> [EXERCISE OBJECTIVE]: Return only the lines below starting at the line containing "答：Mybatis可以映射枚" and ending at the line containing "4. Esto es muy", both included, exactly as they are and with no pictures.

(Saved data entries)
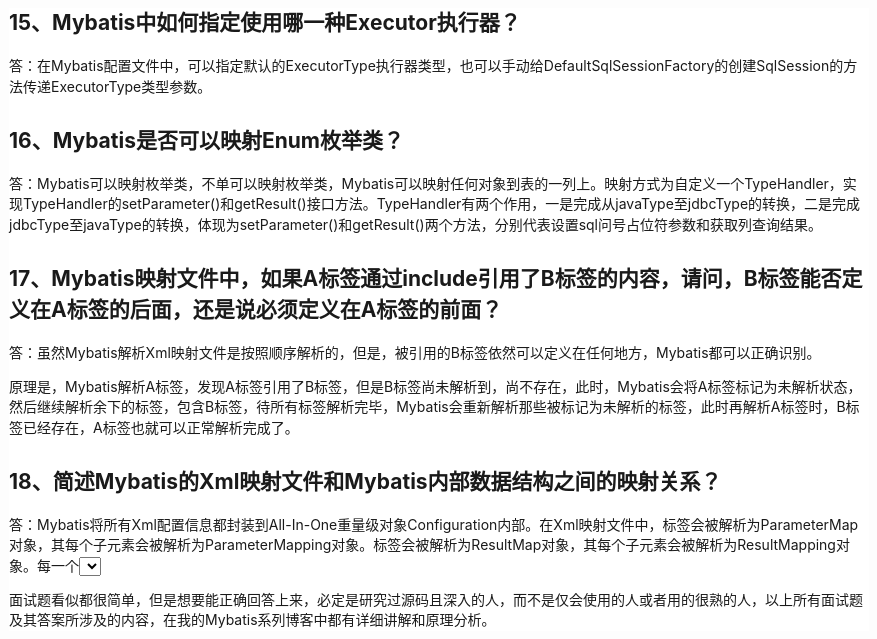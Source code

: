 ## 15、Mybatis中如何指定使用哪一种Executor执行器？

答：在Mybatis配置文件中，可以指定默认的ExecutorType执行器类型，也可以手动给DefaultSqlSessionFactory的创建SqlSession的方法传递ExecutorType类型参数。

## 16、Mybatis是否可以映射Enum枚举类？

答：Mybatis可以映射枚举类，不单可以映射枚举类，Mybatis可以映射任何对象到表的一列上。映射方式为自定义一个TypeHandler，实现TypeHandler的setParameter()和getResult()接口方法。TypeHandler有两个作用，一是完成从javaType至jdbcType的转换，二是完成jdbcType至javaType的转换，体现为setParameter()和getResult()两个方法，分别代表设置sql问号占位符参数和获取列查询结果。

## 17、Mybatis映射文件中，如果A标签通过include引用了B标签的内容，请问，B标签能否定义在A标签的后面，还是说必须定义在A标签的前面？

答：虽然Mybatis解析Xml映射文件是按照顺序解析的，但是，被引用的B标签依然可以定义在任何地方，Mybatis都可以正确识别。

原理是，Mybatis解析A标签，发现A标签引用了B标签，但是B标签尚未解析到，尚不存在，此时，Mybatis会将A标签标记为未解析状态，然后继续解析余下的标签，包含B标签，待所有标签解析完毕，Mybatis会重新解析那些被标记为未解析的标签，此时再解析A标签时，B标签已经存在，A标签也就可以正常解析完成了。

## 18、简述Mybatis的Xml映射文件和Mybatis内部数据结构之间的映射关系？

答：Mybatis将所有Xml配置信息都封装到All-In-One重量级对象Configuration内部。在Xml映射文件中，<parameterMap>标签会被解析为ParameterMap对象，其每个子元素会被解析为ParameterMapping对象。<resultMap>标签会被解析为ResultMap对象，其每个子元素会被解析为ResultMapping对象。每一个<select>、<insert>、<update>、<delete>标签均会被解析为MappedStatement对象，标签内的sql会被解析为BoundSql对象。

面试题看似都很简单，但是想要能正确回答上来，必定是研究过源码且深入的人，而不是仅会使用的人或者用的很熟的人，以上所有面试题及其答案所涉及的内容，在我的Mybatis系列博客中都有详细讲解和原理分析。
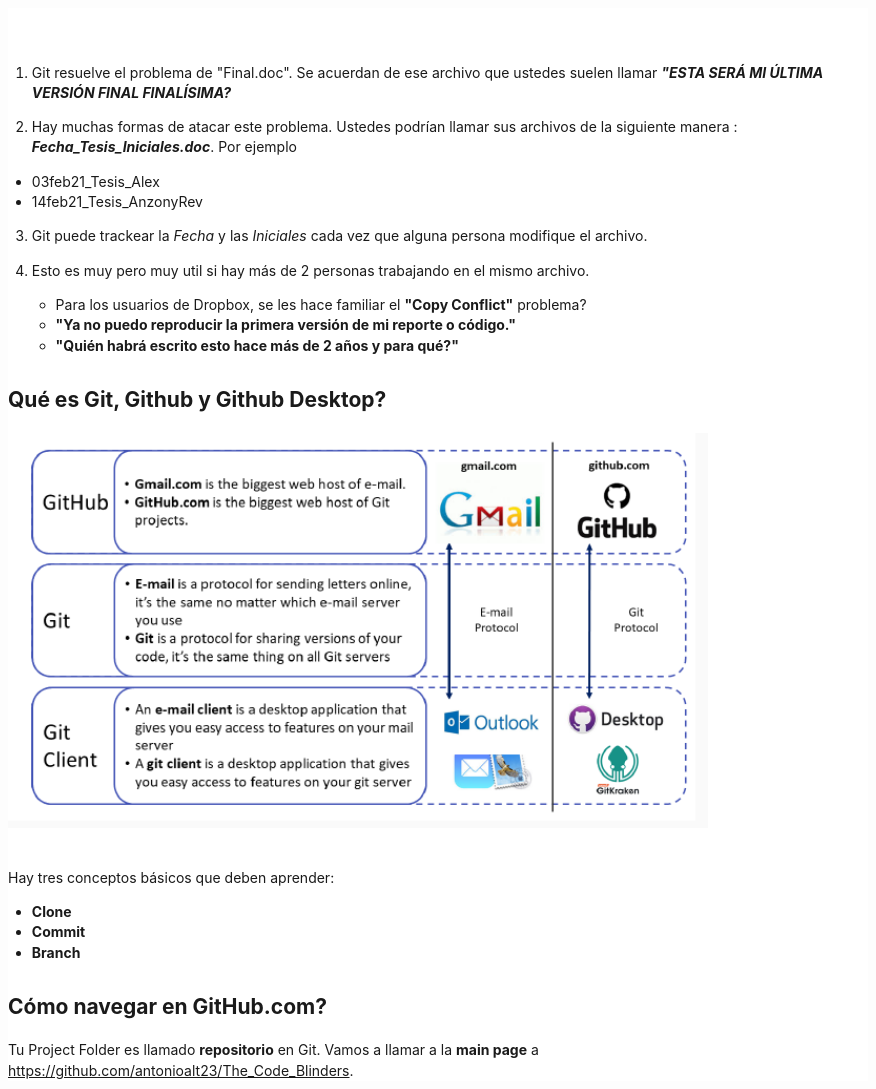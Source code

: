 <br />
<br />

1. Git resuelve el problema de "Final.doc". Se acuerdan de ese archivo que 
ustedes suelen llamar _**"ESTA SERÁ MI ÚLTIMA VERSIÓN FINAL FINALÍSIMA?**_ 

2. Hay muchas formas de atacar este problema.
Ustedes podrían llamar sus archivos de la siguiente manera : **_Fecha_Tesis_Iniciales.doc_**. Por ejemplo 

* 03feb21_Tesis_Alex
* 14feb21_Tesis_AnzonyRev


3. Git puede trackear la _Fecha_ y las _Iniciales_ cada vez que alguna persona modifique el archivo.

4. Esto es muy pero muy util si hay más de 2 personas trabajando en el mismo archivo. 
    * Para los usuarios de Dropbox, se les hace familiar el **"Copy Conflict"** problema? 
    * **"Ya no puedo reproducir la primera versión de mi reporte o código."**
    * **"Quién habrá escrito esto hace más de 2 años y para qué?"**

## Qué es Git, Github y Github Desktop?
<img src="git_email_simil.png" alt="drawing" width="700"/>

<br />
<br />

Hay tres conceptos básicos que deben aprender:

* **Clone**
* **Commit**
* **Branch**

## Cómo navegar en GitHub.com?
Tu Project Folder es llamado **repositorio**  en Git. Vamos a llamar a la **main page** a https://github.com/antonioalt23/The_Code_Blinders. 
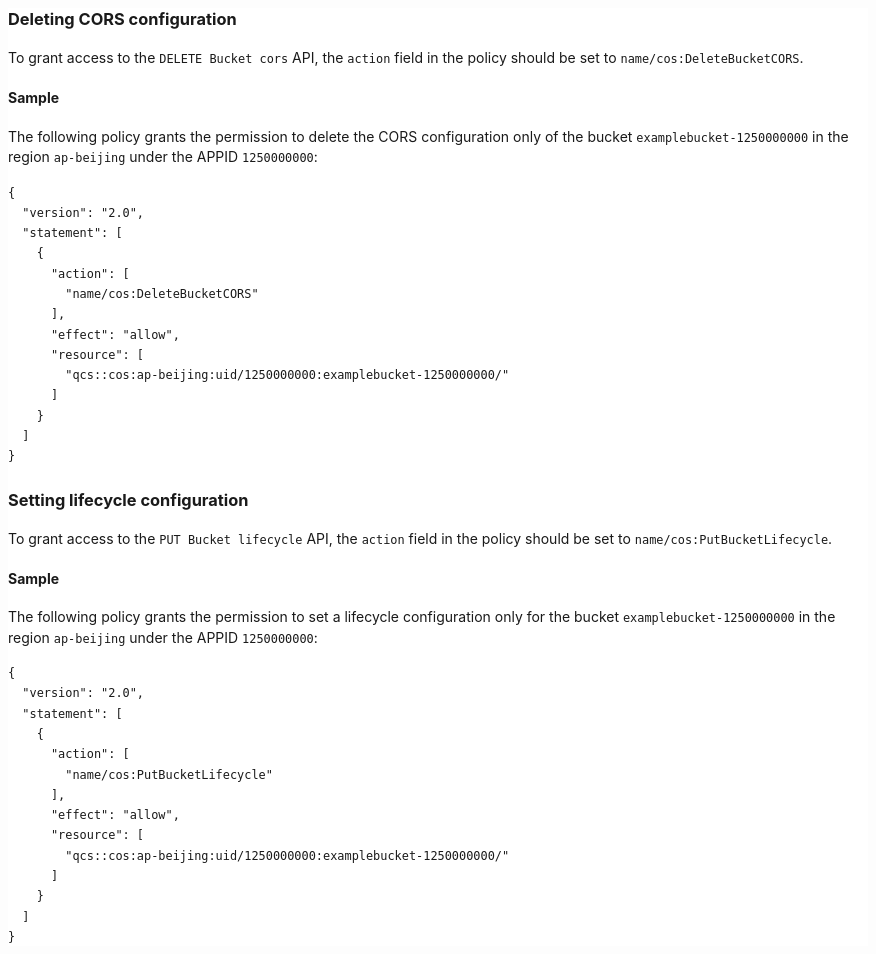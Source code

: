 ### Deleting CORS configuration

To grant access to the `DELETE Bucket cors` API, the `action` field in the policy should be set to `name/cos:DeleteBucketCORS`.

#### Sample 

The following policy grants the permission to delete the CORS configuration only of the bucket `examplebucket-1250000000` in the region `ap-beijing` under the APPID `1250000000`:

```shell
{
  "version": "2.0",
  "statement": [
    {
      "action": [
        "name/cos:DeleteBucketCORS"
      ],
      "effect": "allow",
      "resource": [
        "qcs::cos:ap-beijing:uid/1250000000:examplebucket-1250000000/"
      ]
    }
  ]
}
```

### Setting lifecycle configuration

To grant access to the `PUT Bucket lifecycle` API, the `action` field in the policy should be set to `name/cos:PutBucketLifecycle`.

#### Sample 

The following policy grants the permission to set a lifecycle configuration only for the bucket `examplebucket-1250000000` in the region `ap-beijing` under the APPID `1250000000`:

```shell
{
  "version": "2.0",
  "statement": [
    {
      "action": [
        "name/cos:PutBucketLifecycle"
      ],
      "effect": "allow",
      "resource": [
        "qcs::cos:ap-beijing:uid/1250000000:examplebucket-1250000000/"
      ]
    }
  ]
}
```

> [TASK RESPONSE]:
答：Mybatis可以映射枚举类，不单可以映射枚举类，Mybatis可以映射任何对象到表的一列上。映射方式为自定义一个TypeHandler，实现TypeHandler的setParameter()和getResult()接口方法。TypeHandler有两个作用，一是完成从javaType至jdbcType的转换，二是完成jdbcType至javaType的转换，体现为setParameter()和getResult()两个方法，分别代表设置sql问号占位符参数和获取列查询结果。

## 17、Mybatis映射文件中，如果A标签通过include引用了B标签的内容，请问，B标签能否定义在A标签的后面，还是说必须定义在A标签的前面？

答：虽然Mybatis解析Xml映射文件是按照顺序解析的，但是，被引用的B标签依然可以定义在任何地方，Mybatis都可以正确识别。

原理是，Mybatis解析A标签，发现A标签引用了B标签，但是B标签尚未解析到，尚不存在，此时，Mybatis会将A标签标记为未解析状态，然后继续解析余下的标签，包含B标签，待所有标签解析完毕，Mybatis会重新解析那些被标记为未解析的标签，此时再解析A标签时，B标签已经存在，A标签也就可以正常解析完成了。

## 18、简述Mybatis的Xml映射文件和Mybatis内部数据结构之间的映射关系？

答：Mybatis将所有Xml配置信息都封装到All-In-One重量级对象Configuration内部。在Xml映射文件中，<parameterMap>标签会被解析为ParameterMap对象，其每个子元素会被解析为ParameterMapping对象。<resultMap>标签会被解析为ResultMap对象，其每个子元素会被解析为ResultMapping对象。每一个<select>、<insert>、<update>、<delete>标签均会被解析为MappedStatement对象，标签内的sql会被解析为BoundSql对象。

面试题看似都很简单，但是想要能正确回答上来，必定是研究过源码且深入的人，而不是仅会使用的人或者用的很熟的人，以上所有面试题及其答案所涉及的内容，在我的Mybatis系列博客中都有详细讲解和原理分析。
Source code

: <br />
<br />

1. Git resuelve el problema de "Final.doc". Se acuerdan de ese archivo que 
ustedes suelen llamar _**"ESTA SERÁ MI ÚLTIMA VERSIÓN FINAL FINALÍSIMA?**_ 

2. Hay muchas formas de atacar este problema.
Ustedes podrían llamar sus archivos de la siguiente manera : **_Fecha_Tesis_Iniciales.doc_**. Por ejemplo 

* 03feb21_Tesis_Alex
* 14feb21_Tesis_AnzonyRev


3. Git puede trackear la _Fecha_ y las _Iniciales_ cada vez que alguna persona modifique el archivo.

4. Esto es muy pero muy util si hay más de 2 personas trabajando en el mismo archivo. 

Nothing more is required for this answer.